◆国家資格なのに…
公認心理師は、2017年施行の公認心理師法で、国内で初めての心理専門職の国家資格となった。保健医療、福祉、教育、司法・犯罪、産業・労働の5分野で、心理的ケアなどを行う。教育だけでなく複数の分野を経験できる長所もある。原則、大学と大学院で心理学や支援などの専門科目を履修したり実習を受けたりし、国家試験に合格する必要がある。昨年3月末で約7万人が登録している。◆目立つ非常勤求人
調査は20年8月時点で登録している3万5400人を対象に行い、有効な回答があった1万3688人を分析した。20年9月時点では非常勤が38・3%で、常勤は55・3%=円グラフ。非常勤の理由は「希望する分野や機関などで常勤の求人が少ない」が54%で最多だった。

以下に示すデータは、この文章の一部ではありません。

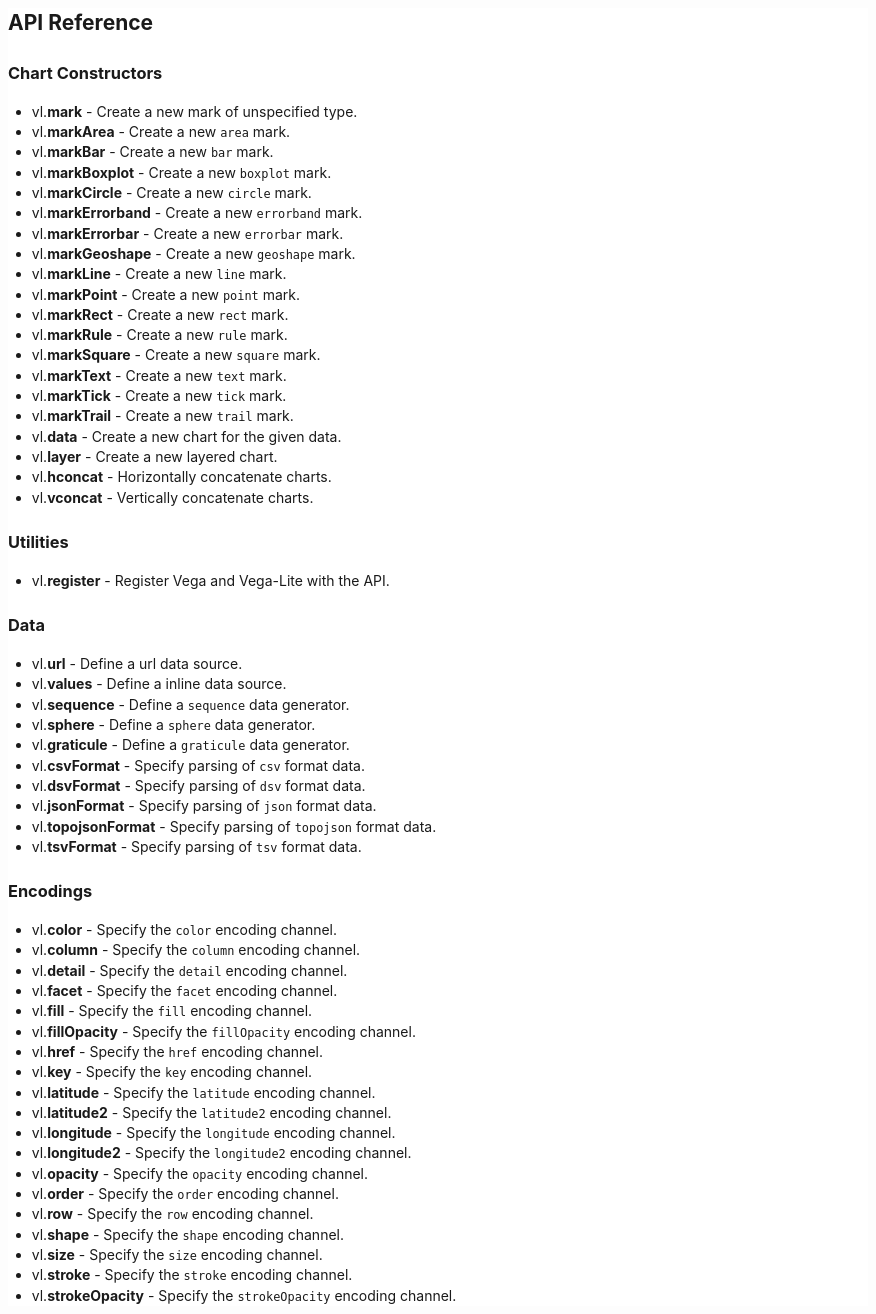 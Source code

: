 ## API Reference

### Chart Constructors

- vl.<b>mark</b> - Create a new mark of unspecified type.
- vl.<b>markArea</b> - Create a new <code>area</code> mark.
- vl.<b>markBar</b> - Create a new <code>bar</code> mark.
- vl.<b>markBoxplot</b> - Create a new <code>boxplot</code> mark.
- vl.<b>markCircle</b> - Create a new <code>circle</code> mark.
- vl.<b>markErrorband</b> - Create a new <code>errorband</code> mark.
- vl.<b>markErrorbar</b> - Create a new <code>errorbar</code> mark.
- vl.<b>markGeoshape</b> - Create a new <code>geoshape</code> mark.
- vl.<b>markLine</b> - Create a new <code>line</code> mark.
- vl.<b>markPoint</b> - Create a new <code>point</code> mark.
- vl.<b>markRect</b> - Create a new <code>rect</code> mark.
- vl.<b>markRule</b> - Create a new <code>rule</code> mark.
- vl.<b>markSquare</b> - Create a new <code>square</code> mark.
- vl.<b>markText</b> - Create a new <code>text</code> mark.
- vl.<b>markTick</b> - Create a new <code>tick</code> mark.
- vl.<b>markTrail</b> - Create a new <code>trail</code> mark.
- vl.<b>data</b> - Create a new chart for the given data.
- vl.<b>layer</b> - Create a new layered chart.
- vl.<b>hconcat</b> - Horizontally concatenate charts.
- vl.<b>vconcat</b> - Vertically concatenate charts.

### Utilities

- vl.<b>register</b> - Register Vega and Vega-Lite with the API.

### Data

- vl.<b>url</b> - Define a url data source.
- vl.<b>values</b> - Define a inline data source.
- vl.<b>sequence</b> - Define a <code>sequence</code> data generator.
- vl.<b>sphere</b> - Define a <code>sphere</code> data generator.
- vl.<b>graticule</b> - Define a <code>graticule</code> data generator.
- vl.<b>csvFormat</b> - Specify parsing of <code>csv</code> format data.
- vl.<b>dsvFormat</b> - Specify parsing of <code>dsv</code> format data.
- vl.<b>jsonFormat</b> - Specify parsing of <code>json</code> format data.
- vl.<b>topojsonFormat</b> - Specify parsing of <code>topojson</code> format data.
- vl.<b>tsvFormat</b> - Specify parsing of <code>tsv</code> format data.

### Encodings

- vl.<b>color</b> - Specify the <code>color</code> encoding channel.
- vl.<b>column</b> - Specify the <code>column</code> encoding channel.
- vl.<b>detail</b> - Specify the <code>detail</code> encoding channel.
- vl.<b>facet</b> - Specify the <code>facet</code> encoding channel.
- vl.<b>fill</b> - Specify the <code>fill</code> encoding channel.
- vl.<b>fillOpacity</b> - Specify the <code>fillOpacity</code> encoding channel.
- vl.<b>href</b> - Specify the <code>href</code> encoding channel.
- vl.<b>key</b> - Specify the <code>key</code> encoding channel.
- vl.<b>latitude</b> - Specify the <code>latitude</code> encoding channel.
- vl.<b>latitude2</b> - Specify the <code>latitude2</code> encoding channel.
- vl.<b>longitude</b> - Specify the <code>longitude</code> encoding channel.
- vl.<b>longitude2</b> - Specify the <code>longitude2</code> encoding channel.
- vl.<b>opacity</b> - Specify the <code>opacity</code> encoding channel.
- vl.<b>order</b> - Specify the <code>order</code> encoding channel.
- vl.<b>row</b> - Specify the <code>row</code> encoding channel.
- vl.<b>shape</b> - Specify the <code>shape</code> encoding channel.
- vl.<b>size</b> - Specify the <code>size</code> encoding channel.
- vl.<b>stroke</b> - Specify the <code>stroke</code> encoding channel.
- vl.<b>strokeOpacity</b> - Specify the <code>strokeOpacity</code> encoding channel.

特に教育分野の7割近くが非常勤で、「SCのほとんどが非常勤」と指摘している。 また、19年度に勤務した8990人を対象に調べた年収は、300万円以上400万円未満が最も多く21・3%。28・7%が300万円未満だった=棒グラフ。◆多分野で連携 強み
神奈川県の高校でSCとして働く礒杏紗(いそあずさ)さん(27)は今年4月、ポストに空きが出たため、常勤になった。「生徒の心の不調は貧困や家族の仕事、精神疾患が原因の可能性もある。五つの分野を学んだ専門性があるから、福祉支援や医療、産業カウンセラーとの連携が円滑にできる」と公認心理師の強みを強調する。 インターネット上では、時給2千円前後のパートでの求人広告も目立つ。「多くの人がまず非常勤で働き、職場のつてや先輩、知人を頼って常勤の仕事を探している。『給料が安くてもそこで何年もやれば拾ってくれるところがある』と大学でも言われる」と礒さん。「資格を取っても給料などの待遇が悪いので、大学院の同期の数人は別の業界へ行った。将来が見えないから若い人には人気がない」と話す。 関東地方の専門学校の学生相談室など3カ所の職場を掛け持ちする男性(30)は月収計30万円前後。「ローンも組めず、生きていくのがしんどい。専門職としての社会的地位を獲得することが重要」と語る。 公認心理師を養成する杏林大の中村美奈子准教授(51)は「医療や福祉、産業など各分野で公認心理師が提供できる支援の価値が理解されておらず、専門性をアピールする必要がある」と指摘。さらに、国家資格として「現場で即戦力となるように養成の仕方を再考すべきだ」と話している。